*** Opening of Source material ***

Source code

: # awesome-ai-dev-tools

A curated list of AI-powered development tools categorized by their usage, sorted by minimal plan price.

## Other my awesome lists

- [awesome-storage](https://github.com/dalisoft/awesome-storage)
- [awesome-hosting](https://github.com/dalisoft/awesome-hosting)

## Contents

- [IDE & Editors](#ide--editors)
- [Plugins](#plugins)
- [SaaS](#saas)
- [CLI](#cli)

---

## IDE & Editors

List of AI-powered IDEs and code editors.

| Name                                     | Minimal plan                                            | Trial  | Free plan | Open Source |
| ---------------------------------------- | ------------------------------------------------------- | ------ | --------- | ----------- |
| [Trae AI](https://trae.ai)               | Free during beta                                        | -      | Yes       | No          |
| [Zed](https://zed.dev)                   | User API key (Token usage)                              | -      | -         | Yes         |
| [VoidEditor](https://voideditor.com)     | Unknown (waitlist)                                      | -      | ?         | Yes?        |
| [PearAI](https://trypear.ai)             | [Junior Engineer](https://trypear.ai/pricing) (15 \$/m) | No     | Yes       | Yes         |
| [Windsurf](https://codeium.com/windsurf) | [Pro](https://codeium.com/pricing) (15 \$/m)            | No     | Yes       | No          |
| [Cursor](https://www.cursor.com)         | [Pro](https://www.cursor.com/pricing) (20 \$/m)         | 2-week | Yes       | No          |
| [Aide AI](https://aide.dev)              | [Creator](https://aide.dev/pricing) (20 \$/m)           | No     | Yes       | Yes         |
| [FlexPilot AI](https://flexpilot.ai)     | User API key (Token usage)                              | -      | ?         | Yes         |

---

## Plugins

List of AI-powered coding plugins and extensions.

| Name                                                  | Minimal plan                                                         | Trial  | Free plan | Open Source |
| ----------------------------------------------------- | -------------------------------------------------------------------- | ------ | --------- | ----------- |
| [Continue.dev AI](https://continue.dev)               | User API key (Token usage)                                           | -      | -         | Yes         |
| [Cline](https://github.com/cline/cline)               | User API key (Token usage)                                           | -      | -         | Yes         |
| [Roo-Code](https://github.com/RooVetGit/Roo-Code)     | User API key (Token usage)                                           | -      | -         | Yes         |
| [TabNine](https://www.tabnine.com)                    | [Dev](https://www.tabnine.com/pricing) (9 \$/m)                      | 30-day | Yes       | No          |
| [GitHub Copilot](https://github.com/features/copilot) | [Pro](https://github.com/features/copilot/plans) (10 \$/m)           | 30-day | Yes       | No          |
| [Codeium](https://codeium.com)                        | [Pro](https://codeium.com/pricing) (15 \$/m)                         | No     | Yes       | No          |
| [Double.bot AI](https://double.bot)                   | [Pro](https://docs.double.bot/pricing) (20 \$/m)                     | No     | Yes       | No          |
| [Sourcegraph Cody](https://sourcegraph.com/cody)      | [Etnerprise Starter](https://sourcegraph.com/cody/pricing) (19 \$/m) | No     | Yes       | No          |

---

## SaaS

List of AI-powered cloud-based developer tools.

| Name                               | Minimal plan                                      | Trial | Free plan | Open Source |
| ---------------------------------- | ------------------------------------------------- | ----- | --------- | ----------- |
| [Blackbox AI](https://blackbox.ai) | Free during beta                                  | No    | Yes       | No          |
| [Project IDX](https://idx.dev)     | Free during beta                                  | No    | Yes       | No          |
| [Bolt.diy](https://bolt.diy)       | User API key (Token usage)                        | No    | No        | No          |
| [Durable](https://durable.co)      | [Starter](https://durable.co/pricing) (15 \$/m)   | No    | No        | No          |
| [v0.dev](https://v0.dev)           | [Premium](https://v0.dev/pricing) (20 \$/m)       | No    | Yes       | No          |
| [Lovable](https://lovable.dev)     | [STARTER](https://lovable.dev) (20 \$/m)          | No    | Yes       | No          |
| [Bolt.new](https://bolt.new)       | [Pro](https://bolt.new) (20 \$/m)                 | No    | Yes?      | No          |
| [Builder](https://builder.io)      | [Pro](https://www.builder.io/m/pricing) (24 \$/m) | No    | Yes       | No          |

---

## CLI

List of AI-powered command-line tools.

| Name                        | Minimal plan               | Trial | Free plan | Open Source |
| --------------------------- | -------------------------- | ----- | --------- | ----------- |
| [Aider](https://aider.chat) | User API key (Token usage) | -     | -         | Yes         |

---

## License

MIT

*** Close of Source material ***

Every line in the data that holds the string "Free" should be copied.

| Name                                     | Minimal plan                                            | Trial  | Free plan | Open Source |
| [Trae AI](https://trae.ai)               | Free during beta                                        | -      | Yes       | No          |
| Name                                                  | Minimal plan                                                         | Trial  | Free plan | Open Source |
| Name                               | Minimal plan                                      | Trial | Free plan | Open Source |
| [Blackbox AI](https://blackbox.ai) | Free during beta                                  | No    | Yes       | No          |
| [Project IDX](https://idx.dev)     | Free during beta                                  | No    | Yes       | No          |
| Name                        | Minimal plan               | Trial | Free plan | Open Source |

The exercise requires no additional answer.